Well done Carol. This problem wouldn’t exist if the U.S. gave up its backwards policy of taxing non resident citizens as if they were resident Americans. The fact that they can’t see how unfair their policy is just shows how self absorbed the American government is. They need to stop gazing in the mirror at their own reflection and realize that we are not slaves of the states.
America is being parasitical in its relationship with its non resident citizens. They want the power to tax and penalize us but they offer nothing in return. Such behaviour is nothing less than parasitical.

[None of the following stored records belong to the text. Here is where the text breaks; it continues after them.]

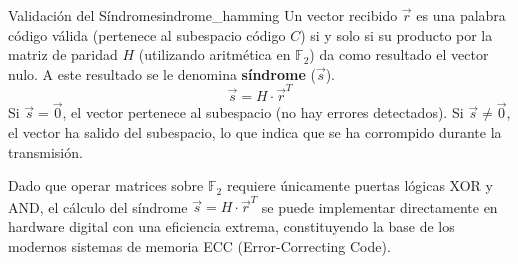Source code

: \begin{teorema}{Validación del Síndrome}{sindrome_hamming}
Un vector recibido $\vec{r}$ es una palabra código válida (pertenece al subespacio código $C$) si y solo si su producto por la matriz de paridad $H$ (utilizando aritmética en $\mathbb{F}_2$) da como resultado el vector nulo. A este resultado se le denomina \textbf{síndrome} ($\vec{s}$).
\[ \vec{s} = H \cdot \vec{r}^T \]
Si $\vec{s} = \vec{0}$, el vector pertenece al subespacio (no hay errores detectados). Si $\vec{s} \ne \vec{0}$, el vector ha salido del subespacio, lo que indica que se ha corrompido durante la transmisión.
\end{teorema}

Dado que operar matrices sobre $\mathbb{F}_2$ requiere únicamente puertas lógicas XOR y AND, el cálculo del síndrome $\vec{s} = H \cdot \vec{r}^T$ se puede implementar directamente en hardware digital con una eficiencia extrema, constituyendo la base de los modernos sistemas de memoria ECC (Error-Correcting Code).
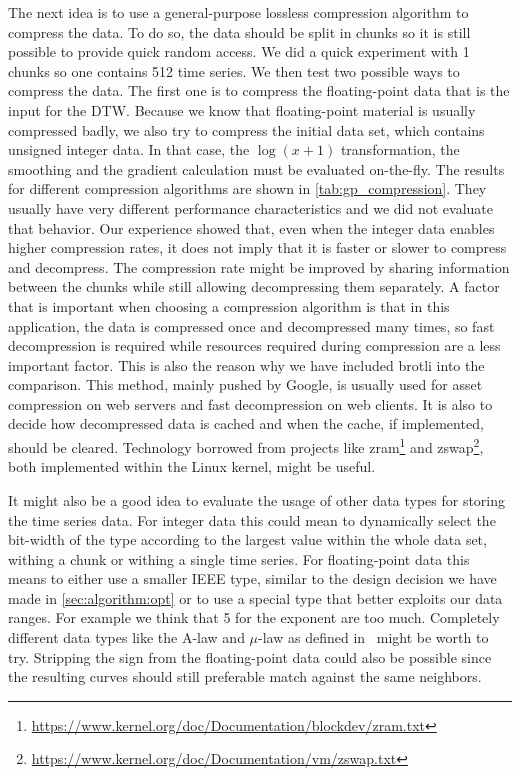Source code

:The next idea is to use a general-purpose lossless compression algorithm to compress the data. To do so, the data should be split in chunks so it is still possible to provide quick random access. We did a quick experiment with \SI{1}{\mega\byte} chunks so one contains \num{512} time series. We then test two possible ways to compress the data. The first one is to compress the floating-point data that is the input for the DTW\@. Because we know that floating-point material is usually compressed badly, we also try to compress the initial data set, which contains unsigned integer data. In that case, the $\log(x + 1)$ transformation, the smoothing and the gradient calculation must be evaluated on-the-fly. The results for different compression algorithms are shown in \autoref{tab:gp_compression}. They usually have very different performance characteristics and we did not evaluate that behavior. Our experience showed that, even when the integer data enables higher compression rates, it does not imply that it is faster or slower to compress and decompress. The compression rate might be improved by sharing information between the chunks while still allowing decompressing them separately. A factor that is important when choosing a compression algorithm is that in this application, the data is compressed once and decompressed many times, so fast decompression is required while resources required during compression are a less important factor. This is also the reason why we have included brotli into the comparison. This method, mainly pushed by Google, is usually used for asset compression on web servers and fast decompression on web clients. It is also to decide how decompressed data is cached and when the cache, if implemented, should be cleared. Technology borrowed from projects like zram\footnote{\url{https://www.kernel.org/doc/Documentation/blockdev/zram.txt}} and zswap\footnote{\url{https://www.kernel.org/doc/Documentation/vm/zswap.txt}}, both implemented within the Linux kernel, might be useful.

It might also be a good idea to evaluate the usage of other data types for storing the time series data. For integer data this could mean to dynamically select the bit-width of the type according to the largest value within the whole data set, withing a chunk or withing a single time series. For floating-point data this means to either use a smaller IEEE type, similar to the design decision we have made in \autoref{sec:algorithm:opt} or to use a special type that better exploits our data ranges. For example we think that \SI{5}{\bit} for the exponent are too much. Completely different data types like the A-law and $\mu$-law as defined in~\cite{G711} might be worth to try. Stripping the sign from the floating-point data could also be possible since the resulting curves should still preferable match against the same neighbors.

Definitely agree with you. The disabled have a tougher row to hoe than most of us. So double-taxing RDSPs and/or preventing a person from having one because reporting it is too complex and expensive seems particularly abhorrent.
This brought to mind a quote but I didn’t know the source. So, I checked and found that it was said by, interestingly enough, former US Vice President Hubert Humphrey.
“The moral test of Government is how that Government treats those who are in the dawn of life, the children; those who are in the twilight of life, the elderly; and those who are in the shadows of life, the sick, the needy and the handicapped.”
— Hubert Humphrey (1911-1978)
It took ten years to resolve the conflict between the change in Canadian succession taxation (as deemed sale at death with a capital gains charge) and US estate taxation. The only way to resolve this conflict is similarly, by a clause in the next Protocol to the US-Canada Tax Convention.
The saving grace meanwhile is this: a developmentally-challenged person can almost certainly not be charged with a tax crime. If the person has no US assets and more especially if s/he never visits the US then the solution meanwhile is to find a trustee with no US connection and no likelihood of ever visiting the US. That may not be easy, but it’s the kind of practical solution apparently being used by hundreds of thousands, if not millions, of persons within the scope of US tax law (“US persons”) including former green-card holders and others who may not have realized that leaving the US (even if they had no right of return, even if they were deported) may have left them with tax obligations.
The son of a friend, a successful artist, was made to leave the US after ten years there without status. Presumably he is now a “US Person” yet for reasons of mental disability and his legal exclusion from the country I don’t think he’s likely to file US tax returns.